(Plain-text document sources)
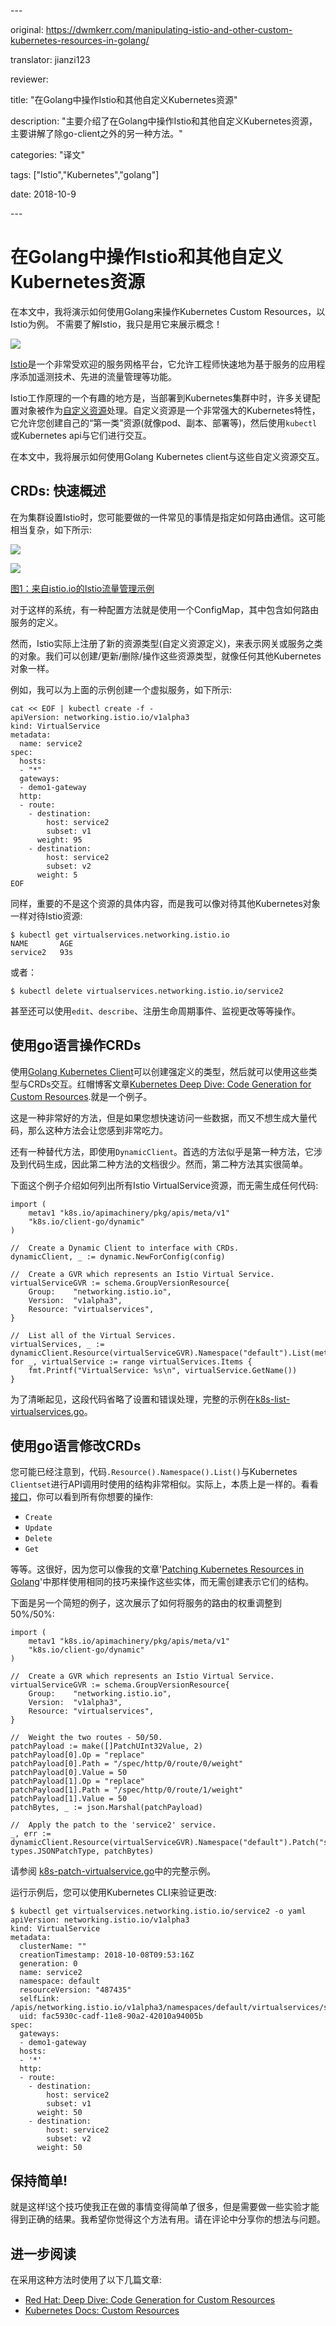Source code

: \---

original: <https://dwmkerr.com/manipulating-istio-and-other-custom-kubernetes-resources-in-golang/>

translator: jianzi123

reviewer: 

title: "在Golang中操作Istio和其他自定义Kubernetes资源"

description: "主要介绍了在Golang中操作Istio和其他自定义Kubernetes资源，主要讲解了除go-client之外的另一种方法。"

categories: "译文"

tags: ["Istio","Kubernetes","golang"]

date: 2018-10-9

\---

# 在Golang中操作Istio和其他自定义Kubernetes资源



在本文中，我将演示如何使用Golang来操作Kubernetes Custom Resources，以Istio为例。 不需要了解Istio，我只是用它来展示概念！

![](https://dwmkerr.com/content/images/2018/10/code-2.jpg)



[Istio](https://istio.io/)是一个非常受欢迎的服务网格平台，它允许工程师快速地为基于服务的应用程序添加遥测技术、先进的流量管理等功能。

Istio工作原理的一个有趣的地方是，当部署到Kubernetes集群中时，许多关键配置对象被作为[自定义资源](https://kubernetes.io/docs/concepts/extend-kubernetes/api-extension/custom-resources/)处理。自定义资源是一个非常强大的Kubernetes特性，它允许您创建自己的“第一类”资源(就像pod、副本、部署等)，然后使用`kubectl`或Kubernetes api与它们进行交互。

在本文中，我将展示如何使用Golang Kubernetes client与这些自定义资源交互。

## CRDs: 快速概述

在为集群设置Istio时，您可能要做的一件常见的事情是指定如何路由通信。这可能相当复杂，如下所示:

![](https://dwmkerr.com/content/images/2018/10/TrafficManagementOverview.svg)

![](https://dwmkerr.com/content/images/2018/10/TrafficManagementOverview.svg)

[图1：来自istio.io的Istio流量管理示例](https://istio.io/docs/concepts/traffic-management/)

对于这样的系统，有一种配置方法就是使用一个ConfigMap，其中包含如何路由服务的定义。

然而，Istio实际上注册了新的资源类型(自定义资源定义)，来表示网关或服务之类的对象。我们可以创建/更新/删除/操作这些资源类型，就像任何其他Kubernetes对象一样。

例如，我可以为上面的示例创建一个虚拟服务，如下所示:

```
cat << EOF | kubectl create -f -
apiVersion: networking.istio.io/v1alpha3
kind: VirtualService
metadata:
  name: service2
spec:
  hosts:
  - "*"
  gateways:
  - demo1-gateway
  http:
  - route:
    - destination:
        host: service2
        subset: v1
      weight: 95
    - destination:
        host: service2
        subset: v2
      weight: 5
EOF
```

同样，重要的不是这个资源的具体内容，而是我可以像对待其他Kubernetes对象一样对待Istio资源:

```
$ kubectl get virtualservices.networking.istio.io
NAME       AGE
service2   93s
```

或者：

```
$ kubectl delete virtualservices.networking.istio.io/service2
```

甚至还可以使用`edit`、`describe`、注册生命周期事件、监视更改等等操作。

## 使用go语言操作CRDs

使用[Golang Kubernetes Client](https://github.com/kubernetes/client-go)可以创建强定义的类型，然后就可以使用这些类型与CRDs交互。红帽博客文章[Kubernetes Deep Dive: Code Generation for Custom Resources](https://blog.openshift.com/kubernetes-deep-dive-code-generation-customresources/).就是一个例子。



这是一种非常好的方法，但是如果您想快速访问一些数据，而又不想生成大量代码，那么这种方法会让您感到非常吃力。



还有一种替代方法，即使用`DynamicClient`。首选的方法似乎是第一种方法，它涉及到代码生成，因此第二种方法的文档很少。然而，第二种方法其实很简单。



下面这个例子介绍如何列出所有Istio VirtualService资源，而无需生成任何代码:

```
import (
	metav1 "k8s.io/apimachinery/pkg/apis/meta/v1"
	"k8s.io/client-go/dynamic"
)

//  Create a Dynamic Client to interface with CRDs.
dynamicClient, _ := dynamic.NewForConfig(config)

//  Create a GVR which represents an Istio Virtual Service.
virtualServiceGVR := schema.GroupVersionResource{
	Group:    "networking.istio.io",
	Version:  "v1alpha3",
	Resource: "virtualservices",
}

//  List all of the Virtual Services.
virtualServices, _ := dynamicClient.Resource(virtualServiceGVR).Namespace("default").List(metav1.ListOptions{})
for _, virtualService := range virtualServices.Items {
	fmt.Printf("VirtualService: %s\n", virtualService.GetName())
}
```

为了清晰起见，这段代码省略了设置和错误处理，完整的示例在[k8s-list-virtualservices.go](https://gist.github.com/dwmkerr/09ac0fd98595460456e17d5ef0c77667)。

## 使用go语言修改CRDs

您可能已经注意到，代码`.Resource().Namespace().List()`与Kubernetes `Clientset`进行API调用时使用的结构非常相似。实际上，本质上是一样的。看看[接口](https://github.com/kubernetes/client-go/blob/master/dynamic/interface.go)，你可以看到所有你想要的操作:

- `Create`
- `Update`
- `Delete`
- `Get`

等等。这很好，因为您可以像我的文章'[Patching Kubernetes Resources in Golang](https://www.dwmkerr.com/patching-kubernetes-resources-in-golang/)'中那样使用相同的技巧来操作这些实体，而无需创建表示它们的结构。



下面是另一个简短的例子，这次展示了如何将服务的路由的权重调整到50%/50%:

```
import (
	metav1 "k8s.io/apimachinery/pkg/apis/meta/v1"
	"k8s.io/client-go/dynamic"
)

//  Create a GVR which represents an Istio Virtual Service.
virtualServiceGVR := schema.GroupVersionResource{
	Group:    "networking.istio.io",
	Version:  "v1alpha3",
	Resource: "virtualservices",
}

//  Weight the two routes - 50/50.
patchPayload := make([]PatchUInt32Value, 2)
patchPayload[0].Op = "replace"
patchPayload[0].Path = "/spec/http/0/route/0/weight"
patchPayload[0].Value = 50
patchPayload[1].Op = "replace"
patchPayload[1].Path = "/spec/http/0/route/1/weight"
patchPayload[1].Value = 50
patchBytes, _ := json.Marshal(patchPayload)

//  Apply the patch to the 'service2' service.
_, err := dynamicClient.Resource(virtualServiceGVR).Namespace("default").Patch("service2", types.JSONPatchType, patchBytes)
```

请参阅 [k8s-patch-virtualservice.go](https://gist.github.com/dwmkerr/7332888e092156ce8ce4ea551b0c321f)中的完整示例。

运行示例后，您可以使用Kubernetes CLI来验证更改:

```
$ kubectl get virtualservices.networking.istio.io/service2 -o yaml
apiVersion: networking.istio.io/v1alpha3
kind: VirtualService
metadata:
  clusterName: ""
  creationTimestamp: 2018-10-08T09:53:16Z
  generation: 0
  name: service2
  namespace: default
  resourceVersion: "487435"
  selfLink: /apis/networking.istio.io/v1alpha3/namespaces/default/virtualservices/service2
  uid: fac5930c-cadf-11e8-90a2-42010a94005b
spec:
  gateways:
  - demo1-gateway
  hosts:
  - '*'
  http:
  - route:
    - destination:
        host: service2
        subset: v1
      weight: 50
    - destination:
        host: service2
        subset: v2
      weight: 50
```



## 保持简单!

就是这样!这个技巧使我正在做的事情变得简单了很多，但是需要做一些实验才能得到正确的结果。我希望你觉得这个方法有用。请在评论中分享你的想法与问题。



## 进一步阅读

在采用这种方法时使用了以下几篇文章:

- [Red Hat: Deep Dive: Code Generation for Custom Resources](https://blog.openshift.com/kubernetes-deep-dive-code-generation-customresources/)
- [Kubernetes Docs: Custom Resources](https://kubernetes.io/docs/concepts/extend-kubernetes/api-extension/custom-resources/)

- [EXERCISE DIRECTIONS]:
Give back exactly the lines from the first line of the data through the line with "[Istio](https://isti", pictures excluded.

- [RESPONSE AREA]:
Source code

: \---

original: <https://dwmkerr.com/manipulating-istio-and-other-custom-kubernetes-resources-in-golang/>

translator: jianzi123

reviewer: 

title: "在Golang中操作Istio和其他自定义Kubernetes资源"

description: "主要介绍了在Golang中操作Istio和其他自定义Kubernetes资源，主要讲解了除go-client之外的另一种方法。"

categories: "译文"

tags: ["Istio","Kubernetes","golang"]

date: 2018-10-9

\---

# 在Golang中操作Istio和其他自定义Kubernetes资源



在本文中，我将演示如何使用Golang来操作Kubernetes Custom Resources，以Istio为例。 不需要了解Istio，我只是用它来展示概念！

![](https://dwmkerr.com/content/images/2018/10/code-2.jpg)



[Istio](https://istio.io/)是一个非常受欢迎的服务网格平台，它允许工程师快速地为基于服务的应用程序添加遥测技术、先进的流量管理等功能。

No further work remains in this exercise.